Dana Iova-Koga (Dancer)
Dana Iova-Koga began her intensive study of dance at New York University's Experimental Theater Wing, under teachers Tamar Rogoff and Mary Overlie. As a student at NYU she performed in productions directed by Annie B Parsons & Paul Lazar (Little, Big) and Maureen Flemming (Mondala at the 92nd Street YMCA.) She went on to tour Eastern Europe with La MaMa's Great Jones Repertory Company in a dance opera version of "Oedipus".
Her exploration of dance deepened when she joined Min Tanaka's farm and dance company, Tokason, in the countryside of Japan in 1997. From 1997-2002, she danced in dozens of performances under Tanaka's direction. Performances played in theaters large and small in Japan, the United States and Europe, as well as in rice fields, forests and museums.

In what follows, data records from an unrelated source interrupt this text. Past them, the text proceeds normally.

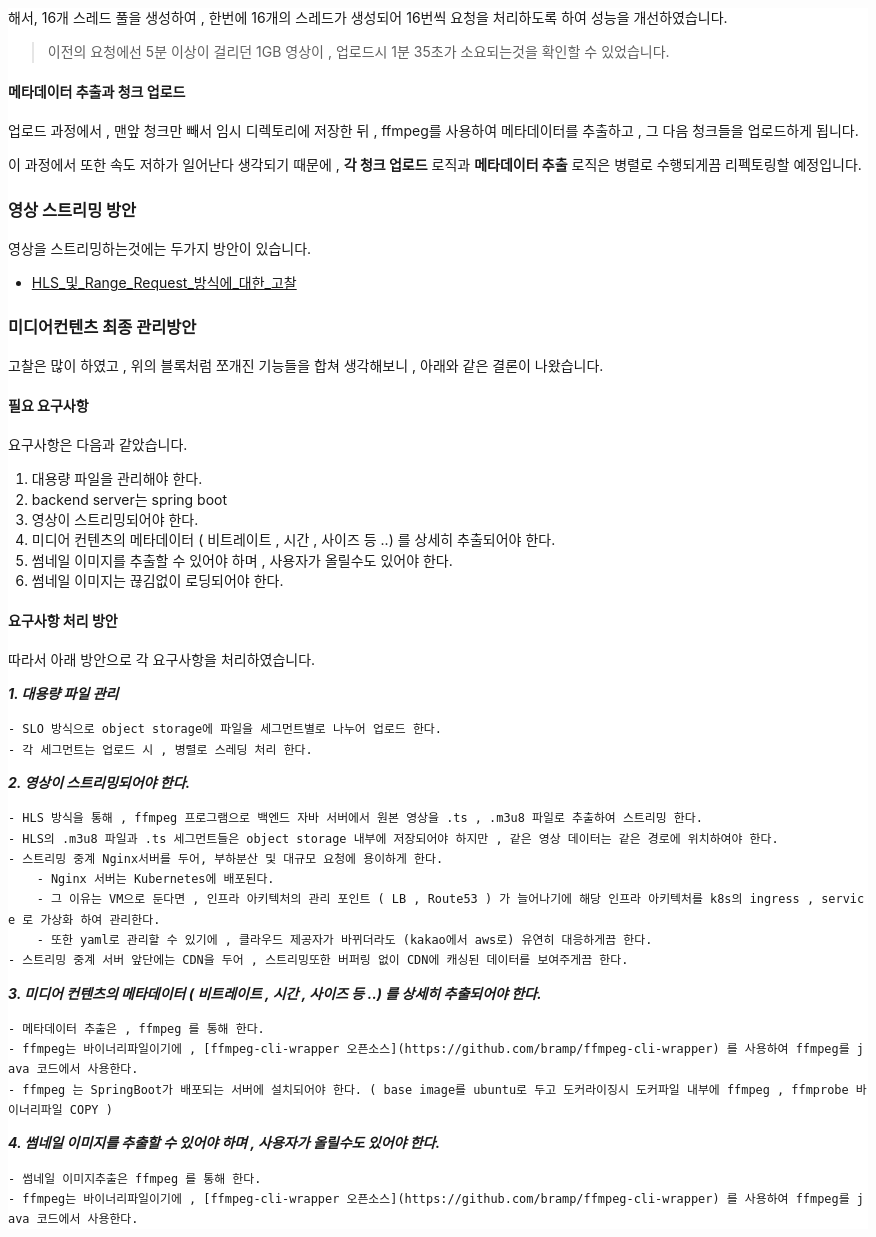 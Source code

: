 해서, 16개 스레드 풀을 생성하여 , 한번에 16개의 스레드가 생성되어 16번씩 요청을 처리하도록 하여 성능을 개선하였습니다.
>이전의 요청에선 5분 이상이 걸리던 1GB 영상이 , 업로드시 1분 35초가 소요되는것을 확인할 수 있었습니다.

#### 메타데이터 추출과 청크 업로드
업로드 과정에서 , 맨앞 청크만 빼서 임시 디렉토리에 저장한 뒤 , ffmpeg를 사용하여 메타데이터를 추출하고 , 그 다음 청크들을 업로드하게 됩니다.

이 과정에서 또한 속도 저하가 일어난다 생각되기  때문에 , **각 청크 업로드** 로직과 **메타데이터 추출** 로직은 병렬로 수행되게끔 리펙토링할 예정입니다.

### 영상 스트리밍 방안
영상을 스트리밍하는것에는 두가지 방안이 있습니다.
- [HLS_및_Range_Request_방식에_대한_고찰](./스트리밍고찰.md)

### 미디어컨텐츠 최종 관리방안
고찰은 많이 하였고 , 위의 블록처럼 쪼개진 기능들을 합쳐 생각해보니 , 아래와 같은 결론이 나왔습니다.

#### 필요 요구사항
요구사항은 다음과 같았습니다.

1. 대용량 파일을 관리해야 한다.
2. backend server는 spring boot
3. 영상이 스트리밍되어야 한다.
4. 미디어 컨텐츠의 메타데이터 ( 비트레이트 , 시간 , 사이즈 등 ..) 를 상세히 추출되어야 한다.
5. 썸네일 이미지를 추출할 수 있어야 하며 , 사용자가 올릴수도 있어야 한다.
6. 썸네일 이미지는 끊김없이 로딩되어야 한다.

#### 요구사항 처리 방안
따라서 아래 방안으로 각 요구사항을 처리하였습니다.

***1. 대용량 파일 관리***

    - SLO 방식으로 object storage에 파일을 세그먼트별로 나누어 업로드 한다.
    - 각 세그먼트는 업로드 시 , 병렬로 스레딩 처리 한다.

***2. 영상이 스트리밍되어야 한다.***

    - HLS 방식을 통해 , ffmpeg 프로그램으로 백엔드 자바 서버에서 원본 영상을 .ts , .m3u8 파일로 추출하여 스트리밍 한다.
    - HLS의 .m3u8 파일과 .ts 세그먼트들은 object storage 내부에 저장되어야 하지만 , 같은 영상 데이터는 같은 경로에 위치하여야 한다.
    - 스트리밍 중계 Nginx서버를 두어, 부하분산 및 대규모 요청에 용이하게 한다. 
        - Nginx 서버는 Kubernetes에 배포된다. 
        - 그 이유는 VM으로 둔다면 , 인프라 아키텍처의 관리 포인트 ( LB , Route53 ) 가 늘어나기에 해당 인프라 아키텍처를 k8s의 ingress , service 로 가상화 하여 관리한다.
        - 또한 yaml로 관리할 수 있기에 , 클라우드 제공자가 바뀌더라도 (kakao에서 aws로) 유연히 대응하게끔 한다.
    - 스트리밍 중계 서버 앞단에는 CDN을 두어 , 스트리밍또한 버퍼링 없이 CDN에 캐싱된 데이터를 보여주게끔 한다.

***3. 미디어 컨텐츠의 메타데이터 ( 비트레이트 , 시간 , 사이즈 등 ..) 를 상세히 추출되어야 한다.***

    - 메타데이터 추출은 , ffmpeg 를 통해 한다.
    - ffmpeg는 바이너리파일이기에 , [ffmpeg-cli-wrapper 오픈소스](https://github.com/bramp/ffmpeg-cli-wrapper) 를 사용하여 ffmpeg를 java 코드에서 사용한다.
    - ffmpeg 는 SpringBoot가 배포되는 서버에 설치되어야 한다. ( base image를 ubuntu로 두고 도커라이징시 도커파일 내부에 ffmpeg , ffmprobe 바이너리파일 COPY ) 

***4. 썸네일 이미지를 추출할 수 있어야 하며 , 사용자가 올릴수도 있어야 한다.***

    - 썸네일 이미지추출은 ffmpeg 를 통해 한다.
    - ffmpeg는 바이너리파일이기에 , [ffmpeg-cli-wrapper 오픈소스](https://github.com/bramp/ffmpeg-cli-wrapper) 를 사용하여 ffmpeg를 java 코드에서 사용한다.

From 2003-2005, Iova-Koga continued to explore the body in relation to nature, performing solo in Firefall (2003), drop deep suite (2005) and May's Landing (2005). In September 2005 she performed in Rose Colored Mountain as part of a site-specific event directed by Shinichi Iova-Koga in the wilderness of Montana.

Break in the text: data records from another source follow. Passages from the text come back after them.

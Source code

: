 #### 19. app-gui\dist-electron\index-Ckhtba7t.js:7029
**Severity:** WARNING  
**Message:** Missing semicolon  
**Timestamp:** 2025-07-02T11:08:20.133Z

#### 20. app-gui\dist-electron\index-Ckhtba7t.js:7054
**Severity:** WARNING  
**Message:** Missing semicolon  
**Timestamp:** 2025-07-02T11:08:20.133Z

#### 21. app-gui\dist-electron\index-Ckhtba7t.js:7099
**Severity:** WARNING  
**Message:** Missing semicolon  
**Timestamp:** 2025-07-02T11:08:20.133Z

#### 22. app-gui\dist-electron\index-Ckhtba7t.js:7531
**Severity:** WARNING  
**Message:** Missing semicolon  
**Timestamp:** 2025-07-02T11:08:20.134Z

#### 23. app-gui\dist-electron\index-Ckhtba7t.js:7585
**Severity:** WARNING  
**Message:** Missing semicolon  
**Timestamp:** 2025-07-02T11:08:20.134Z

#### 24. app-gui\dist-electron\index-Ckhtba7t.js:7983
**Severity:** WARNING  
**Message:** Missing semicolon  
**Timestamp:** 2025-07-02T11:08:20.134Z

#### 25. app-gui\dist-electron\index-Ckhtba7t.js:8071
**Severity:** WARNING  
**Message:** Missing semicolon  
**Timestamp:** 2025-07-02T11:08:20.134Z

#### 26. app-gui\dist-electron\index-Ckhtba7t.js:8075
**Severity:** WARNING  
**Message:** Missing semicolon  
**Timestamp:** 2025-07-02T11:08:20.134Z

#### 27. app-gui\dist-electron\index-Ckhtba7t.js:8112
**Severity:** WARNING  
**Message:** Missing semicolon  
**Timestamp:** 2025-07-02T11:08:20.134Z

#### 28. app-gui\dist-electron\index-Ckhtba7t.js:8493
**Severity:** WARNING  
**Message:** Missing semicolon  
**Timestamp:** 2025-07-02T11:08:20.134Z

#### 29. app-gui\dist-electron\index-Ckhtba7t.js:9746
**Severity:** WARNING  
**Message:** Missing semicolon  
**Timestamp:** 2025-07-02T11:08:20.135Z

Dana danced in c(H)ord, her first inkBoat production, in April, 2008 at Yerba Buena Center for the Arts.
She is co-founder of inkGround, a place where dance and it's relationship to nature are studied.
Sherwood Chen (Dancer)
Sherwood Chen has worked with artists including Anna Halprin, Oguri, Sara Shelton Mann, David Szlasa, and was a resident member of Min Tanaka's performance collective Maijuku in rural Japan. Chen facilitates Body Weather Laboratory movement research training originally developed by Tanaka, and is Associate Director of the Alliance for California Traditional Arts. Recently, he was a participating artist for the CESTA Arts Festival of International Interdisciplinary Collaborations in the Czech Republic, and was a San Francisco Foundation Fellow.
Allen Willner (Light Designer)
Allen travels the country lighting shows for the Music Groups Sleepytime Gorllia Museum and Carla Kihlstedt's Two Foot Yard. Allen has designed lights and sound for many artists from the San Francisco Bay Area and New York City including Richard Schechner, Karen Finley, Joe Goode Performance Group, The Billy Nayer Show, Kenn Watt's 5th Floor, Shinichi Iova-Koga, The Dresden Dolls, Rennie Harris, Kim Epifano, Angus Balbernie, Lunatique Fantastique, , Kim Epifano, Scott Wells & Dancers, Anne Bleuthenthal, Dance Brigade, World Arts West & RAPT.
Carla Kihlstedt (Musician)
Carla has played the violin for most of her years on this planet. It is the vehicle that has brought her through many approaches to music-making from her beginnings in the classical world, through various music schools - Peabody Institute, Oberlin and San Francisco Conservatories - and on to her present hydra-headed musical life. She is a composer, an improviser, a singer, and a member of several ongoing projects, including 2 Foot Yard, Sleepytime Gorilla Museum, Tin Hat, The Book of Knots, and Causing A Tiger, each of which has its own very particular and distinct logic.
She has written scores for dance and theater companies (inkBoat, The Joe Goode Performance Group, Flyaway Productions), and on her new label, 12 Cups, has just released a CD of several such scores written with Matthias Bossi and Dan Rathbun (Ravish and Other Tales for the Stage).